(Reuters) – Oracle Corp won unconditional European Union approval on Thursday for its $7 billion takeover of Sun Microsystems, a month after offering public pledges to sooth regulatory concerns.The acquisition will reshape the high-tech landscape, with world No. 2 business software maker Oracle moving into the hardware business. Sun is the top player in the $17 billion high-end computer server market.
Meanwhile, on Jan. 27, Oracle CEO Larry Ellison plans to outline the corporate strategy of the combined companies after the deal eventually closes. He, along with other executives, is expected to reveal product roadmaps and explain how the integration of hardware, software infrastructure and applications will benefit customers.
In an invitation to the Webcast, Oracle foreshadowed some of what Ellison will discuss, including that the combined Oracle-Sun will offer a range of products including storage, servers, networking and software that are fully integrated. Other plans include the simplification of IT management and reduction of costs for deployment and integration. In terms of future development, Ellison is expected to commit support to Sun’s SPARC, Solaris and Java platforms.
In winning the EU’s approval, Oracle promised in December to keep the market open for others to make storage engine software for Sun’s MySQL database and said it would be more open than MySQL’s previous owners.

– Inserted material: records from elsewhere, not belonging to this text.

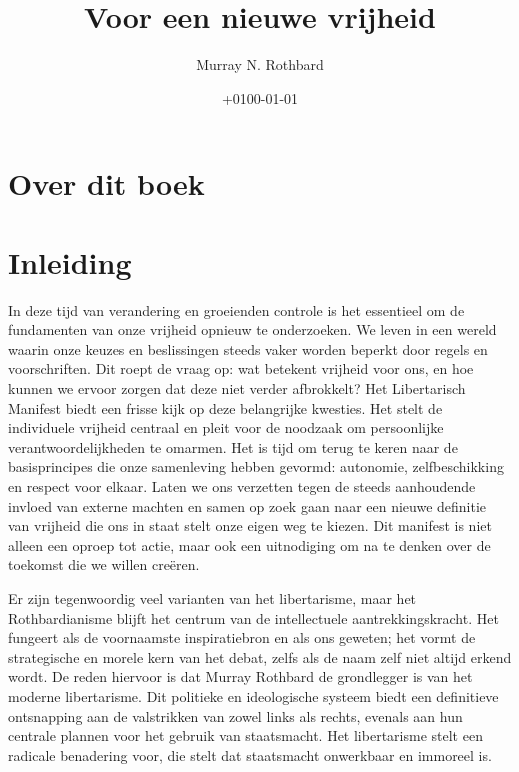 \documentclass[
  a5paper,
  smalldemyvopaper,10pt,twoside,onecolumn,openright,extrafontsizes,hidelinks]{memoir}
\title{Voor een nieuwe vrijheid}
\author{Murray N. Rothbard}
\date{+0100-01-01}
\renewcommand*\contentsname{Inhoudsopgave}
\newcommand\contentsname{Inhoudsopgave}
\begin{document}
\frontmatter
\maketitle

\renewcommand*\contentsname{Inhoudsopgave}
{
\setcounter{tocdepth}{0}
\tableofcontents
}

\mainmatter
{}

\chapter*{Over dit boek}\label{over-dit-boek}



\chapter*{Inleiding}\label{inleiding}


In deze tijd van verandering en groeienden controle is het essentieel om
de fundamenten van onze vrijheid opnieuw te onderzoeken. We leven in een
wereld waarin onze keuzes en beslissingen steeds vaker worden beperkt
door regels en voorschriften. Dit roept de vraag op: wat betekent
vrijheid voor ons, en hoe kunnen we ervoor zorgen dat deze niet verder
afbrokkelt? Het Libertarisch Manifest biedt een frisse kijk op deze
belangrijke kwesties. Het stelt de individuele vrijheid centraal en
pleit voor de noodzaak om persoonlijke verantwoordelijkheden te omarmen.
Het is tijd om terug te keren naar de basisprincipes die onze
samenleving hebben gevormd: autonomie, zelfbeschikking en respect voor
elkaar. Laten we ons verzetten tegen de steeds aanhoudende invloed van
externe machten en samen op zoek gaan naar een nieuwe definitie van
vrijheid die ons in staat stelt onze eigen weg te kiezen. Dit manifest
is niet alleen een oproep tot actie, maar ook een uitnodiging om na te
denken over de toekomst die we willen creëren.

Er zijn tegenwoordig veel varianten van het libertarisme, maar het
Rothbardianisme blijft het centrum van de intellectuele
aantrekkingskracht. Het fungeert als de voornaamste inspiratiebron en
als ons geweten; het vormt de strategische en morele kern van het debat,
zelfs als de naam zelf niet altijd erkend wordt. De reden hiervoor is
dat Murray Rothbard de grondlegger is van het moderne libertarisme. Dit
politieke en ideologische systeem biedt een definitieve ontsnapping aan
de valstrikken van zowel links als rechts, evenals aan hun centrale
plannen voor het gebruik van staatsmacht. Het libertarisme stelt een
radicale benadering voor, die stelt dat staatsmacht onwerkbaar en
immoreel is.
\end{document}
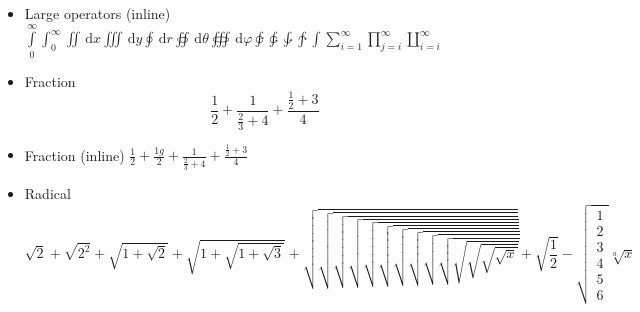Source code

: \documentclass[11pt,fleqn]{article}
\newcommand{\dd}{\,\mathrm{d}}
\begin{document}
\begin{itemize}
  \item Large operators (inline)
        $ \int\limits_0^\infty \int_0^\infty \iint \dd{x} \iiint \dd{y}
          \oint \dd{r} \oiint \dd{\theta} \oiiint \dd{\varphi}\varointclockwise \ointctrclockwise \awint \intclockwise
          \int\sum_{i=1}^\infty \prod_{j=i}^\infty \coprod_{i=i}^\infty $

  \item Fraction
        \[ \frac{1}{2} + \frac{1}{\frac{2}{3}+4} + \frac{\frac{1}{2}+3}{4} \]

  \item Fraction (inline)
        $ \frac{1}{2} + \frac{1g}{2} + \frac{1}{\frac{2}{3}+4} + \frac{\frac{1}{2}+3}{4} $

  \item Radical
        \[
            \sqrt{2} + \sqrt{2^2} + \sqrt{1+\sqrt{2}} + \sqrt{1+\sqrt{1+\sqrt{3}}}
          + \sqrt{\sqrt{\sqrt{\sqrt{\sqrt{\sqrt{\sqrt{\sqrt{\sqrt{\sqrt{\sqrt{\sqrt{\sqrt{\sqrt{x}}}}}}}}}}}}}} + \sqrt{\frac{1}{2}}-\sqrt{\begin{matrix}
          	1\\2\\3\\4\\5\\6
            \end{matrix}}
            \sqrt[a]{x}
        \]


\end{itemize}
\end{document}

It also pledged to invest more in MySQL research and development over the next three years and set up a separate customer advisory board of MySQL users.
The European Commission had started an in-depth investigation of the deal in September, citing concerns about the competition impact on MySQL.
"I am now satisfied that competition and innovation will be preserved on all the markets concerned. Oracle’s acquisition of Sun has the potential to revitalize important assets and create new and innovative products," EU
Competition Commissioner Neelie Kroes said in a statement.
The Commission said its decision took into account Oracle’s public pledges and that the company had already implemented some of its promises.
Oracle had in August last year received the green light from the U.S. Department of Justice for its takeover of Sun, developer of Java software, among the world’s most widely used computer languages.
Authorities in China and Russia have yet to approve the deal.